Analyzing AI isn't about Twitter — real hedge funds spend 6 months researching, hold for 24 months. The process is public, but 99% of retail investors don't follow it.

Real Analysis Process — Hedge Fund / Buffett / Finding Industry Bottlenecks / Multi-PM / Anti-thesis

P3-C1 (Part 3, Chapter 1 of 5). After this chapter, you can evaluate your own thesis using Coatue / Tiger Global's public 5-step process, breaking out of the retail investor decision-making model.


1. The Problem: Retail vs. Hedge Fund AI Analysis — Completely Different Processes

Dimension Retail Hedge Fund (Coatue / Tiger / Druckenmiller)
Information Source X / Twitter / KOLs / Headlines 13F + expert calls + IR + 8 quarters of earnings
Decision Cycle Within 1 week 3-6 months of research
Position Building One-time all-in 6-12 weeks of gradual build
Hold Period 1-3 months 18-36 months
Monitor Frequency Check stock price daily Quarterly review
Exit Trigger Noise / Panic Thesis invalidation / Extreme valuation

Same information, different density; same decision cycle, different results. Retail investors don't lose on information — they lose on process.

The 5 steps in this chapter are all public — Coatue discussed them at Bloomberg Invest 2024 / EMW 2024, Druckenmiller described them on Norges Bank "In Good Company" podcast (hosted by Nicolai Tangen) + Bloomberg Talks. 99% of retail investors know them but don't follow them, because of insufficient patience + insufficient time.

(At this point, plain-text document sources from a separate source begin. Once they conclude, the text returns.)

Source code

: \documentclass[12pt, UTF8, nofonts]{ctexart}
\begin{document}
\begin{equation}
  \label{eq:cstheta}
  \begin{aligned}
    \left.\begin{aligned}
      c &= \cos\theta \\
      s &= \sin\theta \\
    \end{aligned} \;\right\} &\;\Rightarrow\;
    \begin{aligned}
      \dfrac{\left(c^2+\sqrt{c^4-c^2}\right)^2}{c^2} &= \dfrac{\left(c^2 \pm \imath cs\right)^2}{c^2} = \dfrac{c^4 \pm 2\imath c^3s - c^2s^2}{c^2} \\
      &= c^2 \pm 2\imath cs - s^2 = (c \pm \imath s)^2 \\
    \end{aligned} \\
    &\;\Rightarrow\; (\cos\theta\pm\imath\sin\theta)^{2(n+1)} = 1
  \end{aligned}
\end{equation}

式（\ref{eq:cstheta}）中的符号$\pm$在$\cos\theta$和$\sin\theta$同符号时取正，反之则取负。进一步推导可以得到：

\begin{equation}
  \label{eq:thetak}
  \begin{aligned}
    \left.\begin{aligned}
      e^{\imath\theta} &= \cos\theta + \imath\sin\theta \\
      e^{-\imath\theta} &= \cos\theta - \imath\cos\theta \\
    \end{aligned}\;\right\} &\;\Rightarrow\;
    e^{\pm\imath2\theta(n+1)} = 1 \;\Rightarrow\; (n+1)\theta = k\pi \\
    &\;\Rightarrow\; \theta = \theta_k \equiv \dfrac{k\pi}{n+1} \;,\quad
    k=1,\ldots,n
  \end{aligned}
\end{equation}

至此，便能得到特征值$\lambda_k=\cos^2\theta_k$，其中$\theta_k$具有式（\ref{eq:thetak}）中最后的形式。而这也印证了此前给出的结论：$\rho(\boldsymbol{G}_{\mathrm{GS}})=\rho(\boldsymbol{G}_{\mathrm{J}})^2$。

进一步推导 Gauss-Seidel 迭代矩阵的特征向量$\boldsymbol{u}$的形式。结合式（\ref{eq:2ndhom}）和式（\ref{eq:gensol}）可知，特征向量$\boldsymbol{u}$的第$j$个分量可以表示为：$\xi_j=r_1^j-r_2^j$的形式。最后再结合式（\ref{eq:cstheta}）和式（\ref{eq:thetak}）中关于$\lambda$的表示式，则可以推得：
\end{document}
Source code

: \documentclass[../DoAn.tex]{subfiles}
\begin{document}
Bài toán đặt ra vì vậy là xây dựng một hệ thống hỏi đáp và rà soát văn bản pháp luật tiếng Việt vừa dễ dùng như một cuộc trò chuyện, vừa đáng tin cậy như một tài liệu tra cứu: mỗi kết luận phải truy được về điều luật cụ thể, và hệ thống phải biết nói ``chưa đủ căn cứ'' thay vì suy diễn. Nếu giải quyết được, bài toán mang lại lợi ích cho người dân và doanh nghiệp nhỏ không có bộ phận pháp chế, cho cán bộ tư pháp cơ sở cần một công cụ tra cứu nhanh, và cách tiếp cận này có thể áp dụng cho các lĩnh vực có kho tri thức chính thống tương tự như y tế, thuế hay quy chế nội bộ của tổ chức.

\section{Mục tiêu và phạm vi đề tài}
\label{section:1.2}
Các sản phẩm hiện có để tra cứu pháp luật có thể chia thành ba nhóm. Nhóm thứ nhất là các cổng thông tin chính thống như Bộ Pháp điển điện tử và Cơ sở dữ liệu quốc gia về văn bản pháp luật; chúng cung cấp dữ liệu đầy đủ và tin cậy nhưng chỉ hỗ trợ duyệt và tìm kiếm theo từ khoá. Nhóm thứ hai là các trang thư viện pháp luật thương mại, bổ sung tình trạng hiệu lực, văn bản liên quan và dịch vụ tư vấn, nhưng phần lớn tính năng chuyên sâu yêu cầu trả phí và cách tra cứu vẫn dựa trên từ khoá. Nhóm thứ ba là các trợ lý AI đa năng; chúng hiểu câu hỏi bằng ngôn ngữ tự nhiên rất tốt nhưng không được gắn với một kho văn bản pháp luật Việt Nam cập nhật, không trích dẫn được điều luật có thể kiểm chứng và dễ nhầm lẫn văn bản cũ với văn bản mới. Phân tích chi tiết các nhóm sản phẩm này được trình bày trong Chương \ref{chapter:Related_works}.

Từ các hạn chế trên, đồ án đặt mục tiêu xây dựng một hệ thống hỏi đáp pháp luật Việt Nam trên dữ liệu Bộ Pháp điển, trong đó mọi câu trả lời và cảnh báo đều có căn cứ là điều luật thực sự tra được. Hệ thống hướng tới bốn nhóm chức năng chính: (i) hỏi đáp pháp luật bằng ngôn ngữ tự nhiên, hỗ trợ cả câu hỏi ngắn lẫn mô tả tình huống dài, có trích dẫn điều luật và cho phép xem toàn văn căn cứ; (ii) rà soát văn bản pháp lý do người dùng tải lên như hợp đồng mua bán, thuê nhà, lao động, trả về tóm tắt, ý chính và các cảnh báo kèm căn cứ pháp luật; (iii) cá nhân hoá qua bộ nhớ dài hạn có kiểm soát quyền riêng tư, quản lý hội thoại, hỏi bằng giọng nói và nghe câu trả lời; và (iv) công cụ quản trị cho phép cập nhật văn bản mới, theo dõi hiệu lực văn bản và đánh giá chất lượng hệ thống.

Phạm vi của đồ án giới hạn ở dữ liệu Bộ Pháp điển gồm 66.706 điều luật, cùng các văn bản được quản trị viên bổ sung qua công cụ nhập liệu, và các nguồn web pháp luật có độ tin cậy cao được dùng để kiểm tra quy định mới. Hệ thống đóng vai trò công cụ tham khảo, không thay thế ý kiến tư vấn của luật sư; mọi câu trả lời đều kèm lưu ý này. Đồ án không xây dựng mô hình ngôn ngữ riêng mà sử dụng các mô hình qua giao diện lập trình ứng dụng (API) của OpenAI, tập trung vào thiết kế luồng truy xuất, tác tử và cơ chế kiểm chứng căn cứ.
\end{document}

2. The Solution: Real Hedge Fund 5-Step Process

Step What It Does Time Can Retail Follow?
1. Universe Screening 8000+ companies → 300 watchlist Ongoing (monthly refresh) ✓ Yes (1 hr/month)
2. Deep Dive 30+ expert calls + earnings + supply chain 3-6 months / company △ Partially (use free transcripts instead of expert calls)
3. Position Build 6-12 weeks of gradual build 1-3 months ✓ Yes (change mindset)
4. Hold + Monitor Quarterly review, no daily price checks 6-36 months ✓ Yes (mental training)
5. Exit / Rebalance Thesis invalidation OR extreme valuation 1-12 months slow exit ✓ Yes

5 steps linked together: From looking at one stock to closing the position, average cycle is 1-3 years.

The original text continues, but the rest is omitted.